Required work =>
Write the listing below out again exactly, though only as far as the line with "# PolicyStats", which is included.

Material provided =>
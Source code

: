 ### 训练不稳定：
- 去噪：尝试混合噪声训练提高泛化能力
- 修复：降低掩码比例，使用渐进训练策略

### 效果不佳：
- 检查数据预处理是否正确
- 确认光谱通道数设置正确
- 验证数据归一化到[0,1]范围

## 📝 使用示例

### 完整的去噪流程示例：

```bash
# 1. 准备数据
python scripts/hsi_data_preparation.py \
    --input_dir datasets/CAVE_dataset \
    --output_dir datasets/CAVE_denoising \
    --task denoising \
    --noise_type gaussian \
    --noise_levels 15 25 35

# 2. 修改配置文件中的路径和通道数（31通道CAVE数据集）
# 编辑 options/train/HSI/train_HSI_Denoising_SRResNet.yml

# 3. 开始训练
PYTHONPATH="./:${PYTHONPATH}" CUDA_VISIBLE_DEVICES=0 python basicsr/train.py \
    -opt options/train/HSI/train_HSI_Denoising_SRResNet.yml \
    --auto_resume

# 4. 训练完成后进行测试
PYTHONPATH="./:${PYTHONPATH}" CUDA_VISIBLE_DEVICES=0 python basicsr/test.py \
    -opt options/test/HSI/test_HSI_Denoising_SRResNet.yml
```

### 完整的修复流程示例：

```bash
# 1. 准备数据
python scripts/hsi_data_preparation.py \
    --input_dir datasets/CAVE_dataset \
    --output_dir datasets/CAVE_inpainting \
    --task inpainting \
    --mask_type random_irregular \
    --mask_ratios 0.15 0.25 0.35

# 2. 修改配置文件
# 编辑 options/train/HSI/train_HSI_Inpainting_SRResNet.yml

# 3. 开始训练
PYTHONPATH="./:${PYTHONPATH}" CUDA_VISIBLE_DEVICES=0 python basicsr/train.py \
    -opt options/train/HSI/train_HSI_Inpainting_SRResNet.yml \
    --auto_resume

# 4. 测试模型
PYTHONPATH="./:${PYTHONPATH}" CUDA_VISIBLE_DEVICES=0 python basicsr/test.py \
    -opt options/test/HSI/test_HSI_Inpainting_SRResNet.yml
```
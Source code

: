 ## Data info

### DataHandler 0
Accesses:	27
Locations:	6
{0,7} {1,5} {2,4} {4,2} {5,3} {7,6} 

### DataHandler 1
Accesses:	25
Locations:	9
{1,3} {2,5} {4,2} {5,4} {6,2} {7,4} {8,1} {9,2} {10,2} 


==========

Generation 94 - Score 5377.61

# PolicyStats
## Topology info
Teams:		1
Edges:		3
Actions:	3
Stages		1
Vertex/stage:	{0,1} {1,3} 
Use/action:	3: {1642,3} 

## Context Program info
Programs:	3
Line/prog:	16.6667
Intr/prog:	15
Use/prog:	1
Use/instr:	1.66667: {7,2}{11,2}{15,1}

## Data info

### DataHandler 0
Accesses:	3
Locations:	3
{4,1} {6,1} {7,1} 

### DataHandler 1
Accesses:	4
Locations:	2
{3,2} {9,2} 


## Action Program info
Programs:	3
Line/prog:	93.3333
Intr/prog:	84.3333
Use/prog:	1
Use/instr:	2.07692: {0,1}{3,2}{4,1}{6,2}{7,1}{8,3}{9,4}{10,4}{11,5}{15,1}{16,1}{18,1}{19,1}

Solution for this problem =>
Source code

: ### 训练不稳定：
- 去噪：尝试混合噪声训练提高泛化能力
- 修复：降低掩码比例，使用渐进训练策略

### 效果不佳：
- 检查数据预处理是否正确
- 确认光谱通道数设置正确
- 验证数据归一化到[0,1]范围

## 📝 使用示例

### 完整的去噪流程示例：

```bash
# 1. 准备数据
python scripts/hsi_data_preparation.py \
    --input_dir datasets/CAVE_dataset \
    --output_dir datasets/CAVE_denoising \
    --task denoising \
    --noise_type gaussian \
    --noise_levels 15 25 35

# 2. 修改配置文件中的路径和通道数（31通道CAVE数据集）
# 编辑 options/train/HSI/train_HSI_Denoising_SRResNet.yml

# 3. 开始训练
PYTHONPATH="./:${PYTHONPATH}" CUDA_VISIBLE_DEVICES=0 python basicsr/train.py \
    -opt options/train/HSI/train_HSI_Denoising_SRResNet.yml \
    --auto_resume

# 4. 训练完成后进行测试
PYTHONPATH="./:${PYTHONPATH}" CUDA_VISIBLE_DEVICES=0 python basicsr/test.py \
    -opt options/test/HSI/test_HSI_Denoising_SRResNet.yml
```

### 完整的修复流程示例：

```bash
# 1. 准备数据
python scripts/hsi_data_preparation.py \
    --input_dir datasets/CAVE_dataset \
    --output_dir datasets/CAVE_inpainting \
    --task inpainting \
    --mask_type random_irregular \
    --mask_ratios 0.15 0.25 0.35

# 2. 修改配置文件
# 编辑 options/train/HSI/train_HSI_Inpainting_SRResNet.yml

# 3. 开始训练
PYTHONPATH="./:${PYTHONPATH}" CUDA_VISIBLE_DEVICES=0 python basicsr/train.py \
    -opt options/train/HSI/train_HSI_Inpainting_SRResNet.yml \
    --auto_resume

# 4. 测试模型
PYTHONPATH="./:${PYTHONPATH}" CUDA_VISIBLE_DEVICES=0 python basicsr/test.py \
    -opt options/test/HSI/test_HSI_Inpainting_SRResNet.yml
```
Source code

: ## Data info

### DataHandler 0
Accesses:	27
Locations:	6
{0,7} {1,5} {2,4} {4,2} {5,3} {7,6} 

### DataHandler 1
Accesses:	25
Locations:	9
{1,3} {2,5} {4,2} {5,4} {6,2} {7,4} {8,1} {9,2} {10,2} 


==========

Generation 94 - Score 5377.61

# PolicyStats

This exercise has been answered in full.